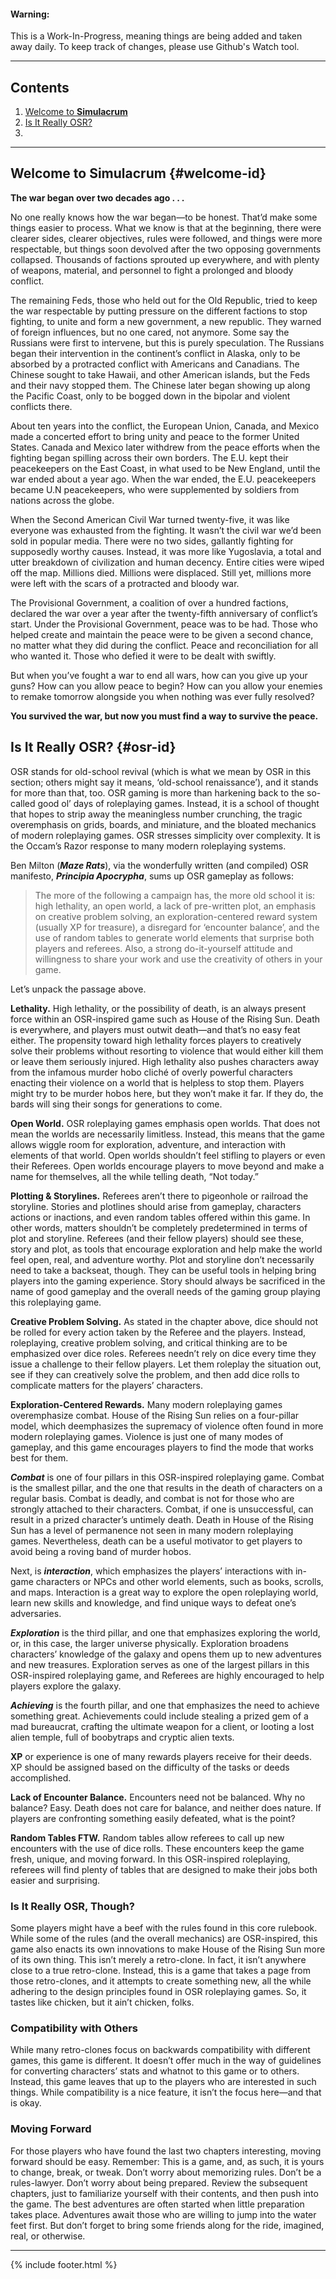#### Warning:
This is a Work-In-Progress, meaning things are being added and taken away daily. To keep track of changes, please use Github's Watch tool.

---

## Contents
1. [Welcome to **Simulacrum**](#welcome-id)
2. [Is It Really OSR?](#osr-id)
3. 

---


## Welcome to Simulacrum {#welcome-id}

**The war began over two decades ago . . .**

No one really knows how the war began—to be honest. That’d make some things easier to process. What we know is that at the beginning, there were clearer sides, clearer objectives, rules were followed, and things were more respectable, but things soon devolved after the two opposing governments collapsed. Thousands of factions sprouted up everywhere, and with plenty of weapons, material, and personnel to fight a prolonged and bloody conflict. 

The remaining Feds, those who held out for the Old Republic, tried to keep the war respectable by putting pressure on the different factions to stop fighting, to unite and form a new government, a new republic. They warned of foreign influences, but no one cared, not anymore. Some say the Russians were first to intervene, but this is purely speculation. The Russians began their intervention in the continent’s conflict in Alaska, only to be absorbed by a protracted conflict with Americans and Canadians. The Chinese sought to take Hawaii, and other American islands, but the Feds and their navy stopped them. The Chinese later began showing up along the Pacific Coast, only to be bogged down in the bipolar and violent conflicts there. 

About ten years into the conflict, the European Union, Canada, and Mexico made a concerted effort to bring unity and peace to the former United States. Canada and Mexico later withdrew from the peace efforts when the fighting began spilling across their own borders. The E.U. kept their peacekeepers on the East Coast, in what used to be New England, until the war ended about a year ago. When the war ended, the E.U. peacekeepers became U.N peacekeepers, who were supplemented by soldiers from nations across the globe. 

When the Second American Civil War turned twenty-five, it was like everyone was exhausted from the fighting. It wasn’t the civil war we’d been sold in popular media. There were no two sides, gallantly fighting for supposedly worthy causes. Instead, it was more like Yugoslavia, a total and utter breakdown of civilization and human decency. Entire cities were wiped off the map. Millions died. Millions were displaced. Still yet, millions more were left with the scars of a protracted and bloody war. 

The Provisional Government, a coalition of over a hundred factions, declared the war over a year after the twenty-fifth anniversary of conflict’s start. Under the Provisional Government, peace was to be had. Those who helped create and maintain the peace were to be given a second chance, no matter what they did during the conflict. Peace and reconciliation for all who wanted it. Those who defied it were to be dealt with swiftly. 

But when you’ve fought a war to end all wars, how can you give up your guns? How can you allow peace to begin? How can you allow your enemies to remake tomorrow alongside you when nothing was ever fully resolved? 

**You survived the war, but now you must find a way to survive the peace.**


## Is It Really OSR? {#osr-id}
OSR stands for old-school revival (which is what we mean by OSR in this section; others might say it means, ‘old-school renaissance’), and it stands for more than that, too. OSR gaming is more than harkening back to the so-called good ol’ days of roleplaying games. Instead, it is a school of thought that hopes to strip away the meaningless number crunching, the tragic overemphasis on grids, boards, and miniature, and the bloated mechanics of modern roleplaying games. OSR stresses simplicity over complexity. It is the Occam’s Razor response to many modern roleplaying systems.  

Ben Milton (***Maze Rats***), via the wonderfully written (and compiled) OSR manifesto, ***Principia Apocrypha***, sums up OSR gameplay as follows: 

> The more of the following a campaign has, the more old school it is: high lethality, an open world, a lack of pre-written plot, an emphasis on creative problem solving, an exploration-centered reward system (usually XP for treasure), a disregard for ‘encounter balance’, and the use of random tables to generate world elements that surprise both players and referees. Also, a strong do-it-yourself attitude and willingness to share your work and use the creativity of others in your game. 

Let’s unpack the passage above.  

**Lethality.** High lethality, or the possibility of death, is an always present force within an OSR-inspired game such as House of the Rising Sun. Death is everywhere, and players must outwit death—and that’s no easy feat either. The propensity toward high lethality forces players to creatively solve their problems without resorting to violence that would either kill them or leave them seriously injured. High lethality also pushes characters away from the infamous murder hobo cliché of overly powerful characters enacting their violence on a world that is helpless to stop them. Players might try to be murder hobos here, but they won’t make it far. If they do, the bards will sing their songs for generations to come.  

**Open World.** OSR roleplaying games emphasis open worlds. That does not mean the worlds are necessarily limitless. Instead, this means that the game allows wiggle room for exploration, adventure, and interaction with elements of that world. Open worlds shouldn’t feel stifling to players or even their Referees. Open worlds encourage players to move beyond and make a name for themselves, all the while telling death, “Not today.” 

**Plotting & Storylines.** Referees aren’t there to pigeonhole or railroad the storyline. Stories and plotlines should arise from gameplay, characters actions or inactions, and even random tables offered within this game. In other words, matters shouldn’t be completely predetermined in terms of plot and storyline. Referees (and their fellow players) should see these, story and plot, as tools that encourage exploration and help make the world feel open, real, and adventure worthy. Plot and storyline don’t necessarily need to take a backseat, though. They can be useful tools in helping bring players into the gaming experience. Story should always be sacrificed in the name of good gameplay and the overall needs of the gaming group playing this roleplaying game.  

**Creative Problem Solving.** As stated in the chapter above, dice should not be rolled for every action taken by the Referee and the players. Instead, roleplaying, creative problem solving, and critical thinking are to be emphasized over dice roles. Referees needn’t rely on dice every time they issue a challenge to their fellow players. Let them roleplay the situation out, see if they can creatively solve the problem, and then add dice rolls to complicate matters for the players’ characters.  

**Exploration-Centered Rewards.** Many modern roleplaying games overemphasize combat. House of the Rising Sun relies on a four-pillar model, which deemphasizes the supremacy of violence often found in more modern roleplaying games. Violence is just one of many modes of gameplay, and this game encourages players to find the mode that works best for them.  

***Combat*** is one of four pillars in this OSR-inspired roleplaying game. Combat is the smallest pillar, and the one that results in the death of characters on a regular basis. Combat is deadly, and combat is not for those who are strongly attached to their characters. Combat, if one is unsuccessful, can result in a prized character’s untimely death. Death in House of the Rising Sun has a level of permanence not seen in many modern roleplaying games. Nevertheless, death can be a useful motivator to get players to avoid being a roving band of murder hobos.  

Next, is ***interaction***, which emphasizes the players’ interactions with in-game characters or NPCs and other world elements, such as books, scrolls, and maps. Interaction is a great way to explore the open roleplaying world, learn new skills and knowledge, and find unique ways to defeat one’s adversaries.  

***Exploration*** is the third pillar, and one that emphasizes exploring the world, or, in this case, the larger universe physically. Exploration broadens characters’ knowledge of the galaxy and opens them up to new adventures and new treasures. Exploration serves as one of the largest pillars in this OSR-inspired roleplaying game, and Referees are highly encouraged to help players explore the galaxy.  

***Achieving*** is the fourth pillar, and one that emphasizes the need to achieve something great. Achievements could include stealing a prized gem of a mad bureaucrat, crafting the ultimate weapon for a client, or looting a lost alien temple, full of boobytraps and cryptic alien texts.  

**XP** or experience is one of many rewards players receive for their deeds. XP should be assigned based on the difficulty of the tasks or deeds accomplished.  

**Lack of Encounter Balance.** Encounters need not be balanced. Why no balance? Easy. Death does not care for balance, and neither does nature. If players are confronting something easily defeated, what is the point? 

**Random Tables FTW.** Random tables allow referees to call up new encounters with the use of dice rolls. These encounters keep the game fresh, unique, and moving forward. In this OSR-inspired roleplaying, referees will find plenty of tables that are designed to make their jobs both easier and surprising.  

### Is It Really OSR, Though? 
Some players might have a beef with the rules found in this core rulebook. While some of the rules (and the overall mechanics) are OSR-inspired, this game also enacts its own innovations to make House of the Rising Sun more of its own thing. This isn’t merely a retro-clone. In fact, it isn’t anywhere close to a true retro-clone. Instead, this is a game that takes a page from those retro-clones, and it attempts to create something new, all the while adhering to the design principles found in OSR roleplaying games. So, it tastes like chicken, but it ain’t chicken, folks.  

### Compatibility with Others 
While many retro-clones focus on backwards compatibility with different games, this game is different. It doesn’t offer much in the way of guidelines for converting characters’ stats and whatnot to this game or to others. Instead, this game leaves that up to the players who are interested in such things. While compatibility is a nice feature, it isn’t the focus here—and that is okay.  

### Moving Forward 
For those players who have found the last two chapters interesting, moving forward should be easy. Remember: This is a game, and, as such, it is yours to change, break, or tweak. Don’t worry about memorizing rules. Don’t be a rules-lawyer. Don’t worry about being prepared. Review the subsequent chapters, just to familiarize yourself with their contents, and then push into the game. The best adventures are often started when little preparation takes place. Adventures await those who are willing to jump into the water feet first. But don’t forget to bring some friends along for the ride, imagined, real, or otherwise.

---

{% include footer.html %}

════════════════════

- _Your assignment_:
Copy out each line of the listing that holds "include".

- _Solution for this task_:
***Achieving*** is the fourth pillar, and one that emphasizes the need to achieve something great. Achievements could include stealing a prized gem of a mad bureaucrat, crafting the ultimate weapon for a client, or looting a lost alien temple, full of boobytraps and cryptic alien texts.  
{% include footer.html %}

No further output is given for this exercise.